[Start of Attachment]
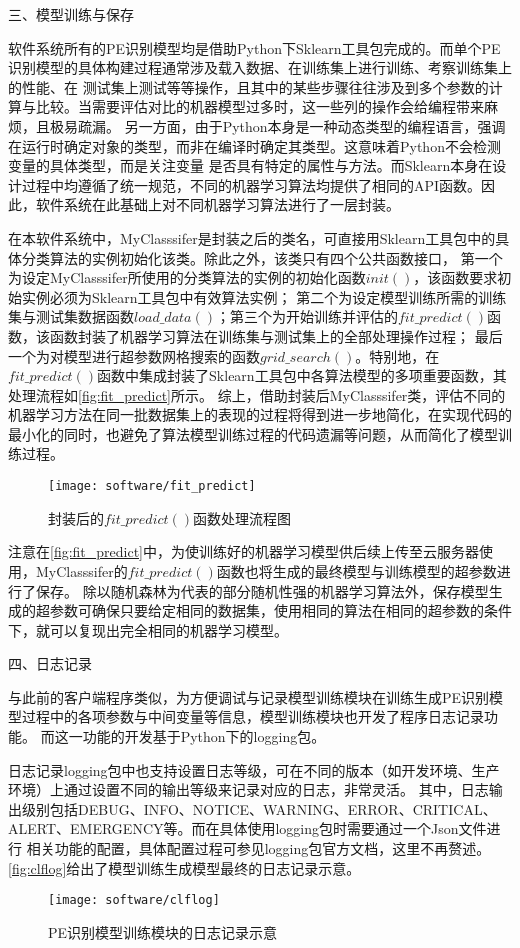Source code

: 三、模型训练与保存

软件系统所有的PE识别模型均是借助Python下Sklearn工具包完成的。而单个PE识别模型的具体构建过程通常涉及载入数据、在训练集上进行训练、考察训练集上的性能、在
测试集上测试等等操作，且其中的某些步骤往往涉及到多个参数的计算与比较。当需要评估对比的机器模型过多时，这一些列的操作会给编程带来麻烦，且极易疏漏。
另一方面，由于Python本身是一种动态类型的编程语言，强调在运行时确定对象的类型，而非在编译时确定其类型。这意味着Python不会检测变量的具体类型，而是关注变量
是否具有特定的属性与方法。而Sklearn本身在设计过程中均遵循了统一规范，不同的机器学习算法均提供了相同的API函数。因此，软件系统在此基础上对不同机器学习算法进行了一层封装。

在本软件系统中，MyClasssifer是封装之后的类名，可直接用Sklearn工具包中的具体分类算法的实例初始化该类。除此之外，该类只有四个公共函数接口，
第一个为设定MyClasssifer所使用的分类算法的实例的初始化函数$init()$，该函数要求初始实例必须为Sklearn工具包中有效算法实例；
第二个为设定模型训练所需的训练集与测试集数据函数$load\_data()$；第三个为开始训练并评估的$fit\_predict()$函数，该函数封装了机器学习算法在训练集与测试集上的全部处理操作过程；
最后一个为对模型进行超参数网格搜索的函数$grid\_search()$。特别地，在$fit\_predict()$函数中集成封装了Sklearn工具包中各算法模型的多项重要函数，其处理流程如\autoref{fig:fit_predict}所示。
综上，借助封装后MyClasssifer类，评估不同的机器学习方法在同一批数据集上的表现的过程将得到进一步地简化，在实现代码的最小化的同时，也避免了算法模型训练过程的代码遗漏等问题，从而简化了模型训练过程。

\begin{figure}[h]
    \centering
    \texttt{[image: software/fit\_predict]}
    \caption{\label{fig:fit_predict}封装后的$fit\_predict()$函数处理流程图}
\end{figure}

注意在\autoref{fig:fit_predict}中，为使训练好的机器学习模型供后续上传至云服务器使用，MyClasssifer的$fit\_predict()$函数也将生成的最终模型与训练模型的超参数进行了保存。
除以随机森林为代表的部分随机性强的机器学习算法外，保存模型生成的超参数可确保只要给定相同的数据集，使用相同的算法在相同的超参数的条件下，就可以复现出完全相同的机器学习模型。

四、日志记录

与此前的客户端程序类似，为方便调试与记录模型训练模块在训练生成PE识别模型过程中的各项参数与中间变量等信息，模型训练模块也开发了程序日志记录功能。
而这一功能的开发基于Python下的logging包。

日志记录logging包中也支持设置日志等级，可在不同的版本（如开发环境、生产环境）上通过设置不同的输出等级来记录对应的日志，非常灵活。
其中，日志输出级别包括DEBUG、INFO、NOTICE、WARNING、ERROR、CRITICAL、ALERT、EMERGENCY等。而在具体使用logging包时需要通过一个Json文件进行
相关功能的配置，具体配置过程可参见logging包官方文档，这里不再赘述。\autoref{fig:clflog}给出了模型训练生成模型最终的日志记录示意。
\begin{figure}[htbp]
    \centering
    \texttt{[image: software/clflog]}
    \caption{\label{fig:clflog}PE识别模型训练模块的日志记录示意}
\end{figure}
[End of Attachment]
» YOUR GOAL: All lines from the one containing "除以随机森林为代表的部分随机" through the end of the records, both ends included, are to be quoted exactly; please add nothing else.

» EXERCISE RESPONSE:
除以随机森林为代表的部分随机性强的机器学习算法外，保存模型生成的超参数可确保只要给定相同的数据集，使用相同的算法在相同的超参数的条件下，就可以复现出完全相同的机器学习模型。

四、日志记录

与此前的客户端程序类似，为方便调试与记录模型训练模块在训练生成PE识别模型过程中的各项参数与中间变量等信息，模型训练模块也开发了程序日志记录功能。
而这一功能的开发基于Python下的logging包。

日志记录logging包中也支持设置日志等级，可在不同的版本（如开发环境、生产环境）上通过设置不同的输出等级来记录对应的日志，非常灵活。
其中，日志输出级别包括DEBUG、INFO、NOTICE、WARNING、ERROR、CRITICAL、ALERT、EMERGENCY等。而在具体使用logging包时需要通过一个Json文件进行
相关功能的配置，具体配置过程可参见logging包官方文档，这里不再赘述。\autoref{fig:clflog}给出了模型训练生成模型最终的日志记录示意。
\begin{figure}[htbp]
    \centering
    \texttt{[image: software/clflog]}
    \caption{\label{fig:clflog}PE识别模型训练模块的日志记录示意}
\end{figure}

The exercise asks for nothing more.